Le app come Deliveroo, Foodora, Glovo e UberEats – oltre a quelle minori – non controllano gerarchicamente i fattorini. Si limitano a fornire l’infrastruttura attraverso cui tre versanti del mercato – i ristoranti, i rider e i clienti – vengono messi in contatto e coordinati. Interpretare la profonda innovazione portata dalle piattaforme come se fosse assimilabile al lavoro in fabbrica significa non coglierne né la natura, né la disruption, né i potenziali benefici sia in termini di creazione occupazionale sia di promozione della concorrenza.

La natura: gli economisti sanno che l’impresa, in quanto struttura gerarchicamente organizzata, esiste a causa dei costi di transazione. L’impresa non è altro – nella fortunata espressione del premio Nobel Ronald Coase – che un “fascio di contratti”. Tutti i processi che si svolgono all’interno di essa potrebbero tranquillamente effettuarsi all’esterno, acquistando sul mercato beni e servizi. Ciò non accade perché sarebbe tremendamente inefficiente: infatti le transazioni hanno un costo legato alle condizioni pratiche in cui possono avvenire (raccogliere l’informazione, trovare la controparte, concludere i contratti e garantirne il rispetto, eccetera). Questo spiega, storicamente, perché in alcuni settori le imprese sono molto grandi mentre in altri è più efficiente una dimensione inferiore; perché in taluni ambiti l’integrazione orizzontale o verticale crea efficienza e in altri no.
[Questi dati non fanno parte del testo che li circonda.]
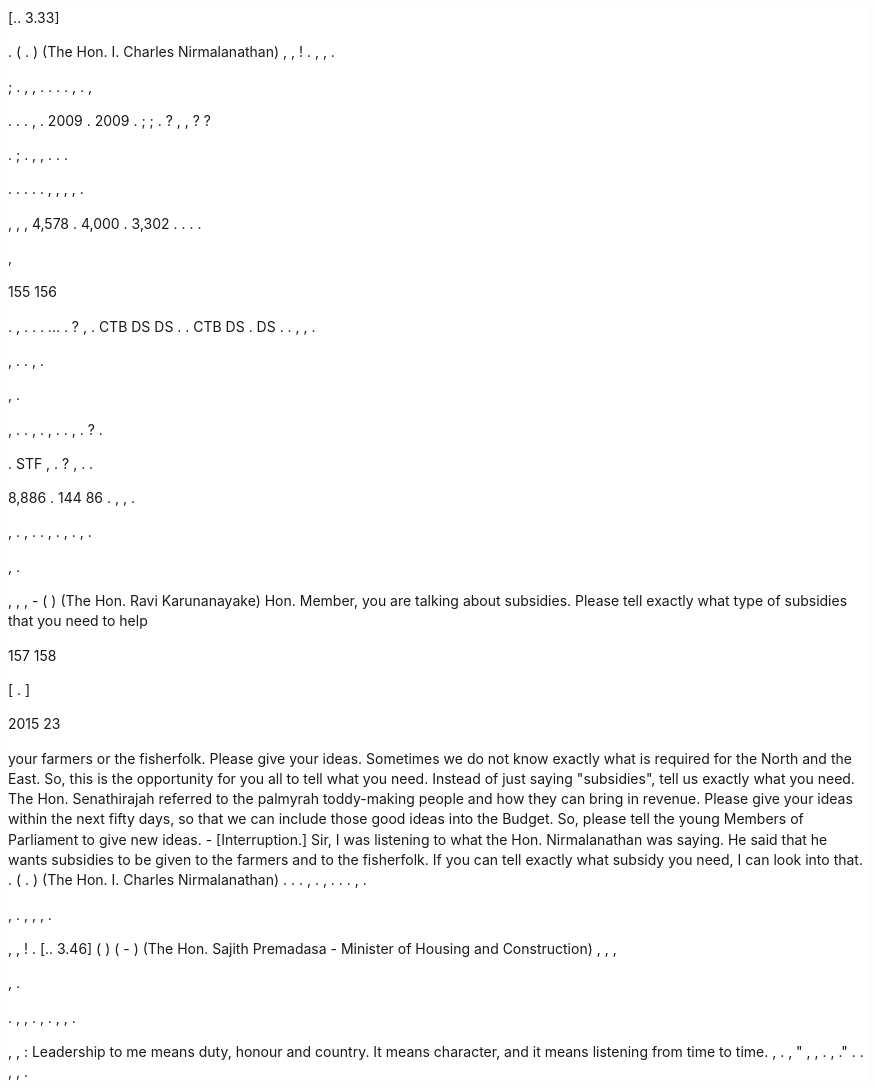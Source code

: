 [.. 3.33]

. ( . ) (The Hon. I. Charles Nirmalanathan) , , ! . , , .

; . , , . . . . , . ,

. . . , . 2009 . 2009 . ; ; . ? , , ? ?

. ; . , , . . .

. . . . . , , , , .

, , , 4,578 . 4,000 . 3,302 . . . .

,

155 156

. , . . . ... . ? , . CTB DS DS . . CTB DS . DS . . , , .

, . . , .

, .

, . . , . , . . , . ? .

. STF , . ? , . .

8,886 . 144 86 . , , .

, . , . . , . , . , .

, .

, , , - ( ) (The Hon. Ravi Karunanayake) Hon. Member, you are talking about subsidies. Please tell exactly what type of subsidies that you need to help

157 158

[ . ]

2015 23

your farmers or the fisherfolk. Please give your ideas. Sometimes we do not know exactly what is required for the North and the East. So, this is the opportunity for you all to tell what you need. Instead of just saying "subsidies", tell us exactly what you need. The Hon. Senathirajah referred to the palmyrah toddy-making people and how they can bring in revenue. Please give your ideas within the next fifty days, so that we can include those good ideas into the Budget. So, please tell the young Members of Parliament to give new ideas. - [Interruption.] Sir, I was listening to what the Hon. Nirmalanathan was saying. He said that he wants subsidies to be given to the farmers and to the fisherfolk. If you can tell exactly what subsidy you need, I can look into that. . ( . ) (The Hon. I. Charles Nirmalanathan) . . . , . , . . . , .

, . , , , .

, , ! . [.. 3.46] ( ) ( - ) (The Hon. Sajith Premadasa - Minister of Housing and Construction) , , ,

, .

. , , . , . , , .

, , : Leadership to me means duty, honour and country. It means character, and it means listening from time to time. , . , " , , . , ." . . , , .

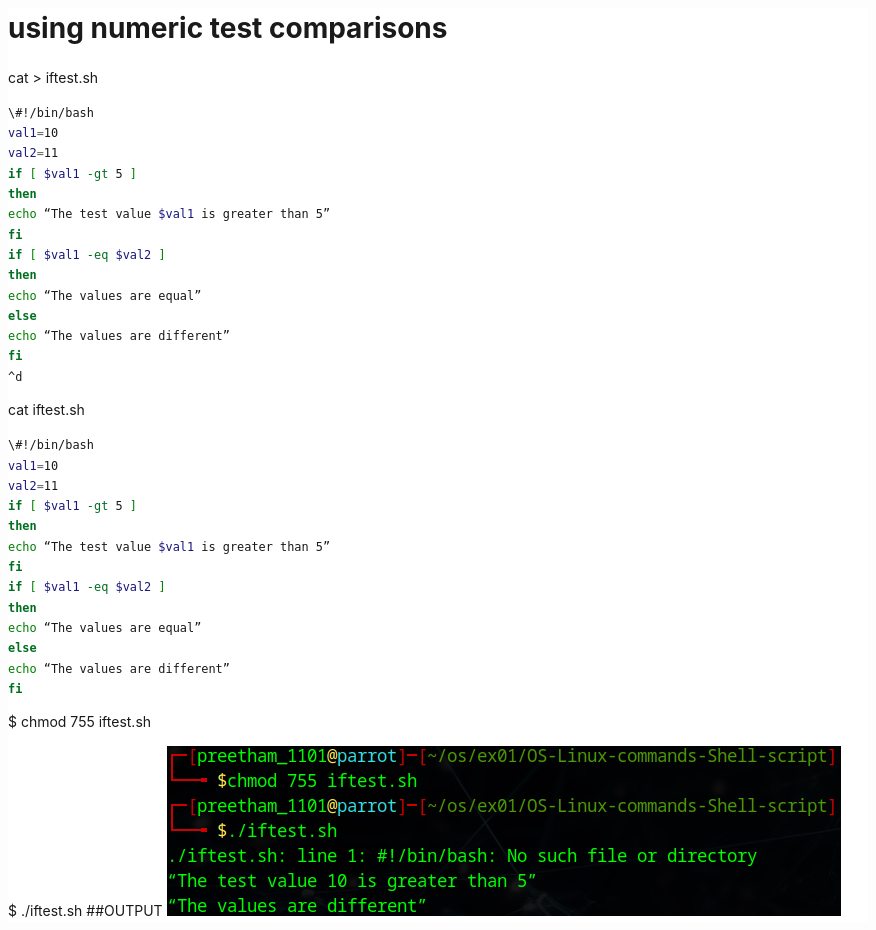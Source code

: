 
# using numeric test comparisons
cat > iftest.sh 
```bash
\#!/bin/bash
val1=10
val2=11
if [ $val1 -gt 5 ]
then
echo “The test value $val1 is greater than 5”
fi
if [ $val1 -eq $val2 ]
then
echo “The values are equal”
else
echo “The values are different”
fi
^d
```


cat iftest.sh 
```bash
\#!/bin/bash
val1=10
val2=11
if [ $val1 -gt 5 ]
then
echo “The test value $val1 is greater than 5”
fi
if [ $val1 -eq $val2 ]
then
echo “The values are equal”
else
echo “The values are different”
fi
```

$ chmod 755 iftest.sh
 
$ ./iftest.sh 
##OUTPUT
![Alt text](img/img56.png)
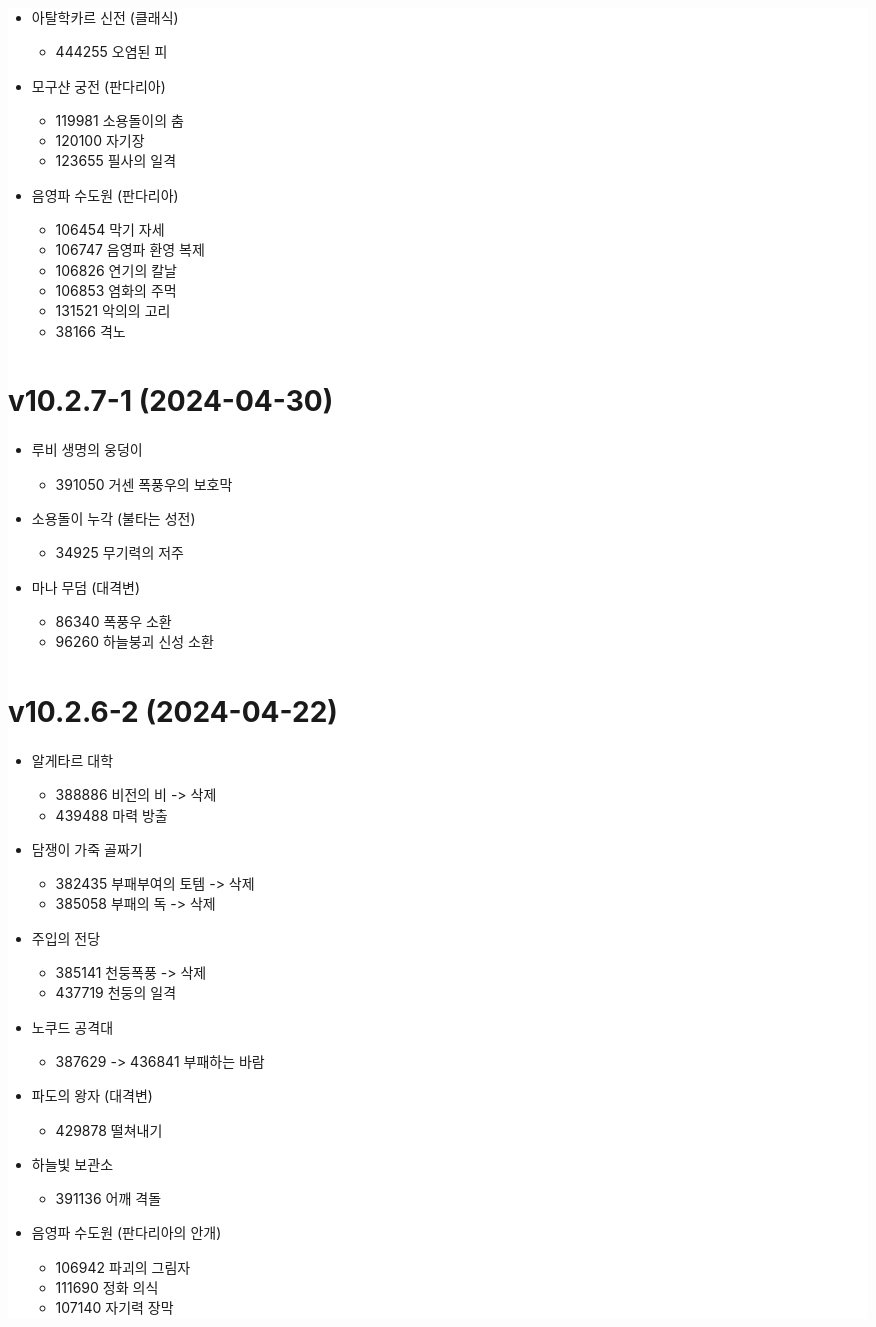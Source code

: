 - 아탈학카르 신전 (클래식)
  - 444255 오염된 피

- 모구샨 궁전 (판다리아)
  - 119981 소용돌이의 춤
  - 120100 자기장
  - 123655 필사의 일격

- 음영파 수도원 (판다리아)
  - 106454 막기 자세
  - 106747 음영파 환영 복제
  - 106826 연기의 칼날
  - 106853 염화의 주먹
  - 131521 악의의 고리
  - 38166 격노


# v10.2.7-1 (2024-04-30)

- 루비 생명의 웅덩이 
  - 391050 거센 폭풍우의 보호막

- 소용돌이 누각 (불타는 성전)
  - 34925 무기력의 저주

- 마나 무덤 (대격변)
  - 86340 폭풍우 소환
  - 96260 하늘붕괴 신성 소환


# v10.2.6-2 (2024-04-22)

- 알게타르 대학
  - 388886 비전의 비 -> 삭제
  - 439488 마력 방출

- 담쟁이 가죽 골짜기
  - 382435 부패부여의 토템 -> 삭제
  - 385058 부패의 독 -> 삭제

- 주입의 전당
  - 385141 천둥폭풍 -> 삭제
  - 437719 천둥의 일격

- 노쿠드 공격대
  - 387629 -> 436841 부패하는 바람

- 파도의 왕자 (대격변)
  - 429878 떨쳐내기

- 하늘빛 보관소
  - 391136 어깨 격돌

- 음영파 수도원 (판다리아의 안개)
  - 106942 파괴의 그림자
  - 111690 정화 의식
  - 107140 자기력 장막
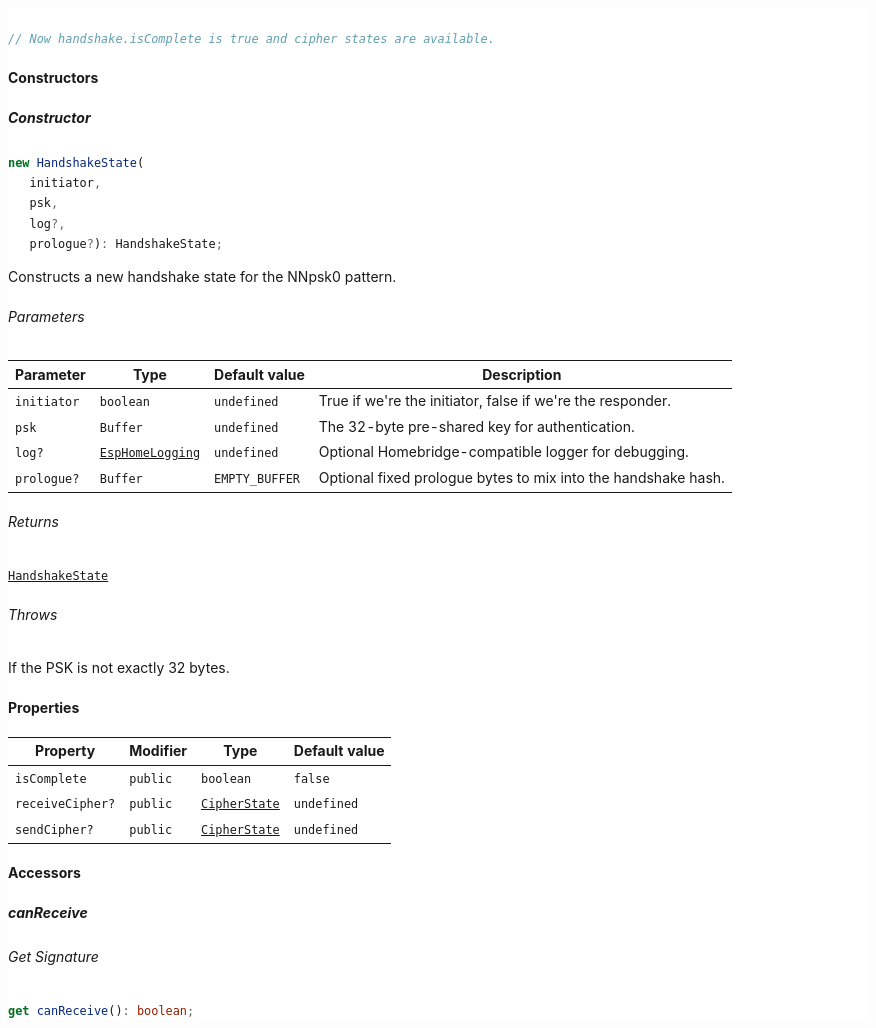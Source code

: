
 ```typescript

// Now handshake.isComplete is true and cipher states are available.
```

#### Constructors

##### Constructor

```ts
new HandshakeState(
   initiator, 
   psk, 
   log?, 
   prologue?): HandshakeState;
```

Constructs a new handshake state for the NNpsk0 pattern.

###### Parameters

| Parameter | Type | Default value | Description |
| ------ | ------ | ------ | ------ |
| `initiator` | `boolean` | `undefined` | True if we're the initiator, false if we're the responder. |
| `psk` | `Buffer` | `undefined` | The 32-byte pre-shared key for authentication. |
| `log?` | [`EspHomeLogging`](types.md#esphomelogging) | `undefined` | Optional Homebridge-compatible logger for debugging. |
| `prologue?` | `Buffer` | `EMPTY_BUFFER` | Optional fixed prologue bytes to mix into the handshake hash. |

###### Returns

[`HandshakeState`](#handshakestate)

###### Throws

If the PSK is not exactly 32 bytes.

#### Properties

| Property | Modifier | Type | Default value |
| ------ | ------ | ------ | ------ |
| <a id="iscomplete"></a> `isComplete` | `public` | `boolean` | `false` |
| <a id="receivecipher"></a> `receiveCipher?` | `public` | [`CipherState`](#cipherstate) | `undefined` |
| <a id="sendcipher"></a> `sendCipher?` | `public` | [`CipherState`](#cipherstate) | `undefined` |

#### Accessors

##### canReceive

###### Get Signature

```ts
get canReceive(): boolean;
```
L’evoluzione tecnologica (e la buona regolazione) cambia continuamente le carte in tavola: spesso, abbassa i costi di transazione, rendendo possibili negoziazioni che prima non lo erano o rendendo inefficienti soluzioni organizzative che in precedenza apparivano perfettamente sensate.
Le piattaforme intervengono esattamente in questo processo. Prima di internet, della connettività diffusa e degli smartphone, era pressoché impossibile (nel senso che sarebbe stato troppo costoso) trovare qui-e-ora un fattorino disposto a recarsi presso il nostro ristorante giapponese preferito e prelevare per noi un buon sushi. Tutto quello che potevamo fare era rivolgerci a quegli esercizi che offrivano servizi di consegna a domicilio (sovente in nero). La digitalizzazione ha rovesciato questo paradigma: grazie all’online, il match tra il sushi, il fattorino e casa nostra è diventato semplice e poco costoso. Da qui il boom del delivery. Che però si comprende solo alla luce di quanto detto: la piattaforma esiste non in quanto fornitore di servizi di consegna, ma in quanto intermediario tra le parti coinvolte.

Questa novità non rappresenta un avanzamento modesto in un ambito marginale (anche perché non è limitata al caso del food delivery ma, con caratteristiche diverse, si ritrova in un’infinità di contesti, dagli autobus interregionali di Flixbus alle baby-sitter). Il fenomeno economico sottostante va molto al di là della possibilità di gustare un buon piatto mentre si guardano i Muppets: sta piuttosto nella disgregazione verticale (o, in altri casi, orizzontale) di processi che prima erano invece inevitabilmente integrati. E, dunque, anche nel cambiamento nella natura delle collaborazioni.

È questo che spiega il fondamento economico dell’autonomia del rider: se la app crea un mercato a più versanti, essa si regge sull’esistenza di persone disposte a diventare, per così dire, imprenditori di se stessi. Tale caratteristica, a vedere le indagini sui rider, non è peraltro percepita come un limite ma come un’opportunità: il fattorino, tipicamente, è una persona che attribuisce un valore alla flessibilità.

La diffusione delle piattaforme – che poggia su questa scelta organizzativa – ha conseguenze economiche positive su almeno due fronti. Da un lato, consente ai consumatori di godere di un pasto migliore. Dall’altro, permette ai ristoranti di raggiungere una clientela più vasta. Tutto ciò, mettendo persone bisognose di un lavoretto temporaneo nella condizione di offrire i propri servigi, compatibilmente con le loro disponibilità. La società, nel suo complesso, ha solo da guadagnare: regolamentazioni troppo rigide che imbrigliano l’innovazione possono essere un piccolo passo politico per qualcuno, ma sono un grande balzo indietro per tutti.